When I left the Square it was in darkness other than the lights from the book shop, signing tent, and the Spiegeltent, happily filling the air with the sound of highland music, the whoops and whirls of the kilted guests inside more evident now the whisky was flowing fast.
I took one last walk around the boards, paused to look around the place one last time, and thought about everything I had absorbed, learned, and gained from this year’s festival. It’s all there in front of me, all of it available if I want it, and so with a wide grin I walked out into George Street with a wide stride and an unrelenting grin.
This year was a great one and I’m missing it already. I’m sad that it’s all over, but over the next year I vowed WILL make things count. I have to up the stakes for myself.
And then I had an idea on the way home on the bus, an idea that may sound quite controversial. My Goals, Dreams and Resolutions (GDRs), which have been such a source of inspiration and light on my writing are something I want to keep because I value them greatly. However, I think they are out of sync with my life.
Where I traditionally use the start of a new year to start a new set of GDRs, I think it would be much, much more beneficial for me if I were to use the book festival to generate a new set of GDRs, re-motivate myself, and re-assess everything I am doing.
Why don’t I use my three weeks in Charlotte Square as my “Writers’ New Year”?
Just a thought, but I’m considering it seriously.
Taking my place tomorrow will be the talented author, Christina Katz, who I have interviewed for Freedom from the Mundane. Please make her very welcome and I’ll see you all again on Thursday.

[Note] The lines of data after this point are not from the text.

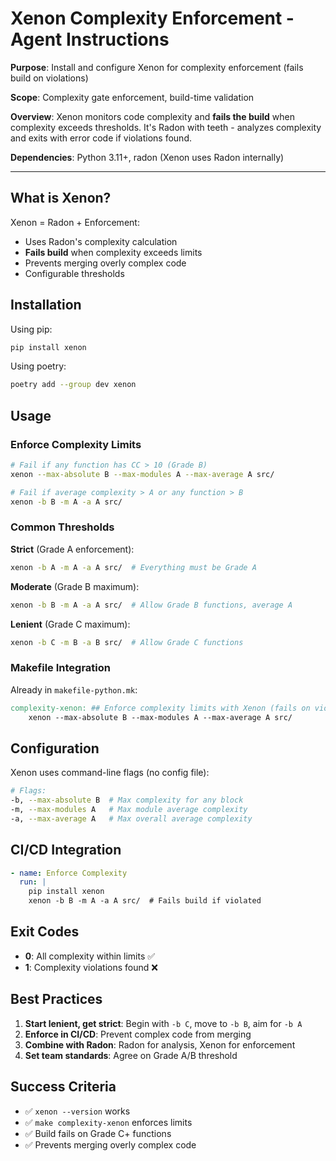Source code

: # Xenon Complexity Enforcement - Agent Instructions

**Purpose**: Install and configure Xenon for complexity enforcement (fails build on violations)

**Scope**: Complexity gate enforcement, build-time validation

**Overview**: Xenon monitors code complexity and **fails the build** when complexity exceeds thresholds.
    It's Radon with teeth - analyzes complexity and exits with error code if violations found.

**Dependencies**: Python 3.11+, radon (Xenon uses Radon internally)

---

## What is Xenon?

Xenon = Radon + Enforcement:
- Uses Radon's complexity calculation
- **Fails build** when complexity exceeds limits
- Prevents merging overly complex code
- Configurable thresholds

## Installation

Using pip:
```bash
pip install xenon
```

Using poetry:
```bash
poetry add --group dev xenon
```

## Usage

### Enforce Complexity Limits

```bash
# Fail if any function has CC > 10 (Grade B)
xenon --max-absolute B --max-modules A --max-average A src/

# Fail if average complexity > A or any function > B
xenon -b B -m A -a A src/
```

### Common Thresholds

**Strict** (Grade A enforcement):
```bash
xenon -b A -m A -a A src/  # Everything must be Grade A
```

**Moderate** (Grade B maximum):
```bash
xenon -b B -m A -a A src/  # Allow Grade B functions, average A
```

**Lenient** (Grade C maximum):
```bash
xenon -b C -m B -a B src/  # Allow Grade C functions
```

### Makefile Integration

Already in `makefile-python.mk`:
```makefile
complexity-xenon: ## Enforce complexity limits with Xenon (fails on violations)
	xenon --max-absolute B --max-modules A --max-average A src/
```

## Configuration

Xenon uses command-line flags (no config file):

```bash
# Flags:
-b, --max-absolute B  # Max complexity for any block
-m, --max-modules A   # Max module average complexity
-a, --max-average A   # Max overall average complexity
```

## CI/CD Integration

```yaml
- name: Enforce Complexity
  run: |
    pip install xenon
    xenon -b B -m A -a A src/  # Fails build if violated
```

## Exit Codes

- **0**: All complexity within limits ✅
- **1**: Complexity violations found ❌

## Best Practices

1. **Start lenient, get strict**: Begin with `-b C`, move to `-b B`, aim for `-b A`
2. **Enforce in CI/CD**: Prevent complex code from merging
3. **Combine with Radon**: Radon for analysis, Xenon for enforcement
4. **Set team standards**: Agree on Grade A/B threshold

## Success Criteria

- ✅ `xenon --version` works
- ✅ `make complexity-xenon` enforces limits
- ✅ Build fails on Grade C+ functions
- ✅ Prevents merging overly complex code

And now, my monthly wrap up.
* Complete writing Baccara Burning – not finished, but on fire after EBF
* Re-submit all rejected/recalled short stories – done
* Enter a couple of writing/poetry competitions – done (several)
* Write at least one poem per week – not completed; new avenues and styles have opened up I am playing with
* Work on new chapbook – not done; need to develop more themes
* Stay on top of RR submissions – done
* Prepare RR issue 8 for September – done; published
* Try and get a few gigs to review for NotW – done; Stranglers; Vertis; Bluetones; Ian Broudie (cancelled)

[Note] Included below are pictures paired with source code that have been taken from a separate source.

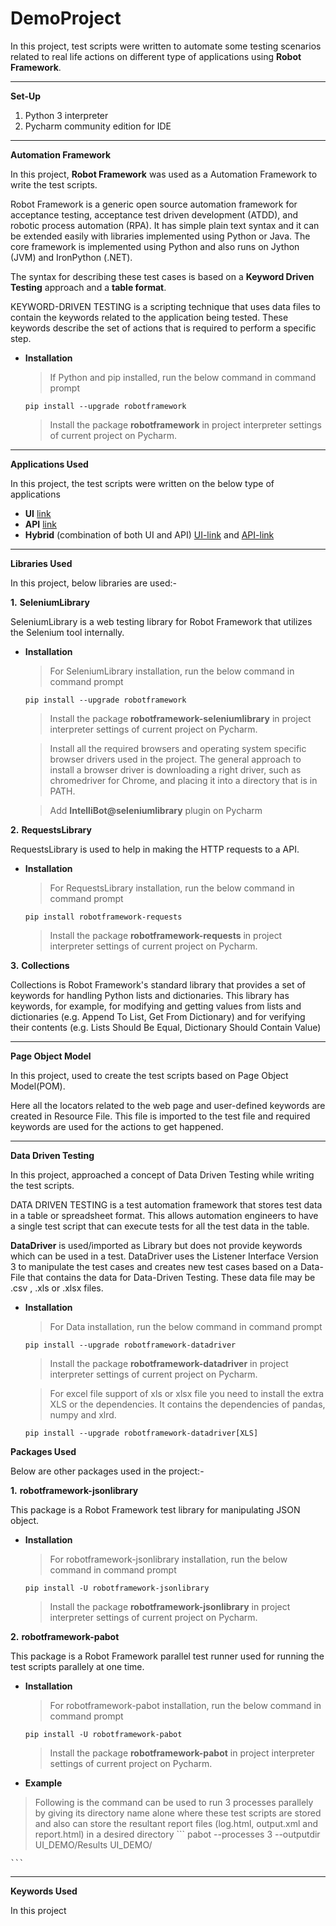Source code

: # DemoProject

In this project, test scripts were written to automate some testing scenarios related to real life actions on different type of applications using __Robot Framework__.

---

__Set-Up__

1. Python 3 interpreter
2. Pycharm community edition for IDE

---

__Automation Framework__

In this project, __Robot Framework__ was used as a Automation Framework to write the test scripts.

Robot Framework is a generic open source automation framework for acceptance testing, acceptance test driven development (ATDD), and robotic process automation (RPA). It has simple plain text syntax and it can be extended easily with libraries implemented using Python or Java. The core framework is implemented using Python and also runs on Jython (JVM) and IronPython (.NET).

The syntax for describing these test cases is based on a __Keyword Driven Testing__ approach and a __table format__.

KEYWORD-DRIVEN TESTING is a scripting technique that uses data files to contain the keywords related to the application being tested. These keywords describe the set of actions that is required to perform a specific step.

- __Installation__

  > If Python and pip installed, run the below command in command prompt
    ```
    pip install --upgrade robotframework
   
    ```
   
  > Install the package __robotframework__ in project interpreter settings of current project on Pycharm.

---

__Applications Used__

In this project, the test scripts were written on the below type of applications

  - __UI__ [link](https://demo.nopcommerce.com/)
  - __API__ [link](https://robotmetrics.netlify.com/)
  - __Hybrid__ (combination of both UI and API) [UI-link](https://github.com/) and [API-link](https://api.github.com/)

---

__Libraries Used__

In this project, below libraries are used:-

__1.__ __SeleniumLibrary__

SeleniumLibrary is a web testing library for Robot Framework that utilizes the Selenium tool internally.

- __Installation__

  > For SeleniumLibrary installation, run the below command in command prompt
    ```
    pip install --upgrade robotframework
   
    ```
  
  > Install the package __robotframework-seleniumlibrary__ in project interpreter settings of current project on Pycharm.
 
  > Install all the required browsers and operating system specific browser drivers used in the project. The general approach to install a browser driver is downloading a right     driver, such as chromedriver for Chrome, and placing it into a directory that is in PATH.
  
  > Add __IntelliBot@seleniumlibrary__ plugin on Pycharm
  
__2.__ __RequestsLibrary__
   
RequestsLibrary is used to help in making the HTTP requests to a API.

- __Installation__

  > For RequestsLibrary installation, run the below command in command prompt
    ```
    pip install robotframework-requests
   
    ```
  
  > Install the package __robotframework-requests__ in project interpreter settings of current project on Pycharm.

 __3.__ __Collections__
   
Collections is Robot Framework's standard library that provides a set of keywords for handling Python lists and dictionaries. This library has keywords, for example, for modifying and getting values from lists and dictionaries (e.g. Append To List, Get From Dictionary) and for verifying their contents (e.g. Lists Should Be Equal, Dictionary Should Contain Value)

---

__Page Object Model__

In this project, used to create the test scripts based on Page Object Model(POM).

Here all the locators related to the web page and user-defined keywords are created in Resource File. This file is imported to the test file and required keywords are used for the actions to get happened.

---

__Data Driven Testing__

In this project, approached a concept of Data Driven Testing while writing the test scripts.

DATA DRIVEN TESTING is a test automation framework that stores test data in a table or spreadsheet format. This allows automation engineers to have a single test script that can execute tests for all the test data in the table.

__DataDriver__ is used/imported as Library but does not provide keywords which can be used in a test. DataDriver uses the Listener Interface Version 3 to manipulate the test cases and creates new test cases based on a Data-File that contains the data for Data-Driven Testing. These data file may be .csv , .xls or .xlsx files.

- __Installation__

  > For Data installation, run the below command in command prompt
    ```
    pip install --upgrade robotframework-datadriver
   
    ```
  
  > Install the package __robotframework-datadriver__ in project interpreter settings of current project on Pycharm.
  
  > For excel file support of xls or xlsx file you need to install the extra XLS or the dependencies. It contains the dependencies of pandas, numpy and xlrd.
    ```
    pip install --upgrade robotframework-datadriver[XLS]
   
    ```

__Packages Used__

Below are other packages used in the project:-

__1.__ __robotframework-jsonlibrary__
   
This package is a Robot Framework test library for manipulating JSON object.

- __Installation__

  > For robotframework-jsonlibrary installation, run the below command in command prompt
    ```
    pip install -U robotframework-jsonlibrary
   
    ```
  
  > Install the package __robotframework-jsonlibrary__ in project interpreter settings of current project on Pycharm.
  
  
 __2.__ __robotframework-pabot__
   
This package is a Robot Framework parallel test runner used for running the test scripts parallely at one time.

- __Installation__

  > For robotframework-pabot installation, run the below command in command prompt
    ```
    pip install -U robotframework-pabot
   
    ```
  
  > Install the package __robotframework-pabot__ in project interpreter settings of current project on Pycharm.
  
 - __Example__
 
  > Following is the command can be used to run 3 processes parallely by giving its directory name alone where these test scripts are stored and also can store the resultant         report files (log.html, output.xml and report.html) in a desired directory
    ```
    pabot --processes 3 --outputdir UI_DEMO/Results UI_DEMO/
   
    ```    

---

__Keywords Used__

In this project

* Do more work on amalgamation of web design and freelance writing websites – Not done; very low priority at the moment.
Marketing and Promotion
* Publish newsletters – done (except August)

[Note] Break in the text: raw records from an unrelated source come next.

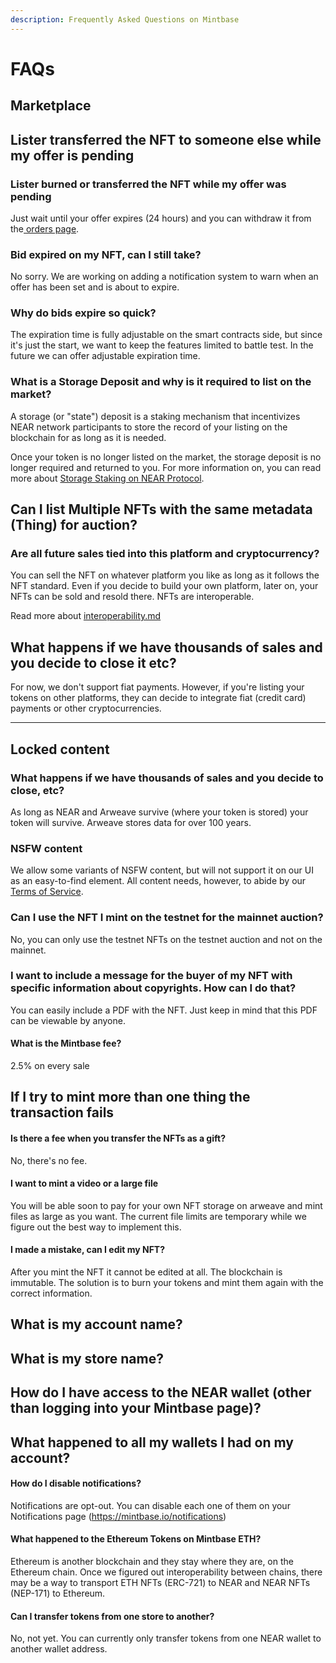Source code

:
 ```yaml
---
description: Frequently Asked Questions on Mintbase
---
```


# FAQs

## Marketplace

## Lister transferred the NFT to someone else while my offer is pending

### Lister burned or transferred the NFT while my offer was pending

Just wait until your offer expires (24 hours) and you can withdraw it from the[ orders page](https://www.mintbase.xyz/launchpad/my-offers/0).

### Bid expired on my NFT, can I still take?

No sorry. We are working on adding a notification system to warn when an offer has been set and is about to expire.&#x20;

### Why do bids expire so quick?

The expiration time is fully adjustable on the smart contracts side, but since it's just the start, we want to keep the features limited to battle test. In the future we can offer adjustable expiration time.

### **What is a Storage Deposit and why is it required to list on the market?**

A storage (or "state") deposit is a staking mechanism that incentivizes NEAR network participants to store the record of your listing on the blockchain for as long as it is needed.&#x20;

Once your token is no longer listed on the market, the storage deposit is no longer required and returned to you. For more information on, you can read more about [Storage Staking on NEAR Protocol](https://docs.near.org/concepts/storage/storage-staking).&#x20;

## Can I list Multiple NFTs with the same metadata (Thing) for auction?

### **Are all future sales tied into this platform and cryptocurrency?**

You can sell the NFT on whatever platform you like as long as it follows the NFT standard. Even if you decide to build your own platform, later on, your NFTs can be sold and resold there. NFTs are interoperable.&#x20;

Read more about [interoperability.md](../creating/interoperability.md "mention")

## **What happens if we have thousands of sales and you decide to close it etc?**

For now, we don't support fiat payments. However, if you're listing your tokens on other platforms, they can decide to integrate fiat (credit card) payments or other cryptocurrencies.

****

## **Locked content**

### **What happens if we have thousands of sales and you decide to close, etc?**

As long as NEAR and Arweave survive (where your token is stored) your token will survive. Arweave stores data for over 100 years.

### **NSFW content**

We allow some variants of NSFW content, but will not support it on our UI as an easy-to-find element. All content needs, however, to abide by our [Terms of Service](https://docs.mintbase.io/company/privacy-policy-and-terms-of-service).&#x20;

### C**an I use the NFT I mint on the testnet for the mainnet auction?**

No, you can only use the testnet NFTs on the testnet auction and not on the mainnet.&#x20;

### **I want to include a message for the buyer of my NFT with specific information about copyrights. How can I do that?**

You can easily include a PDF with the NFT. Just keep in mind that this PDF can be viewable by anyone.

#### **What is the Mintbase fee?**&#x20;

2.5% on every sale

## If I try to mint more than one thing the transaction fails

#### **Is there a fee when you transfer the NFTs as a gift?**&#x20;

No, there's no fee.

#### I want to mint a video or a large file

You will be able soon to pay for your own NFT storage on arweave and mint files as large as you want. The current file limits are temporary while we figure out the best way to implement this.

#### I made a mistake, can I edit my NFT?

After you mint the NFT it cannot be edited at all. The blockchain is immutable. The solution is to burn your tokens and mint them again with the correct information.

## What is my account name?

## What is my store name?



## How do I have access to the NEAR wallet (other than logging into your Mintbase page)?

## What happened to all my wallets I had on my account?

#### How do I disable notifications?

Notifications are opt-out. You can disable each one of them on your Notifications page (https://mintbase.io/notifications)

#### What happened to the Ethereum Tokens on Mintbase ETH?&#x20;

Ethereum is another blockchain and they stay where they are, on the Ethereum chain. Once we figured out interoperability between chains,  there may be a way to transport ETH NFTs (ERC-721) to NEAR and NEAR NFTs (NEP-171) to Ethereum.

#### Can I transfer tokens from one store to another?

No, not yet. You can currently only transfer tokens from one NEAR wallet to another wallet address.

* Slimdown and keep to GDRs – done
* Keep website(s) up to date – done
* Look for Stella marketing ops – slowed, but continuing to promote online, EBF, and Fringe.
* Bring Podcast ideas to life – IP
* Bring YouTube ideas to life – not done
* Record MIS sound bites – IP
* Edinburgh Book Festival – IP; met several authors, networked, distributed promo material
Reading & Learning
* The Butt by Will Self – IP
* Dixie Dust Rumors by Devon Ellington – read
* Sisters in Time by Ginger Simpson – IP
* Keep diet going – least said the better
Things That Turned Up
* Opportunity to record short story reading for radio broadcast
* Met William McIlvanney for catch-up
* EBF always an opportunity too great to miss
* 12 short and flash fiction submissions made, several for competitions.
12 short fiction
Slick still with two publishers/agents
* EBF – got everything I wanted and more out the festival this year, and feel ready to take on anything. I have confidence again.
* GDRs – slimmed down and prioritised from what I feel I should do to what I want to do and can realistically fit in.
* FICTION – I should have finished Baccara Burning by now but I have to forget about the lost time and of the other unfinished projects to complete them.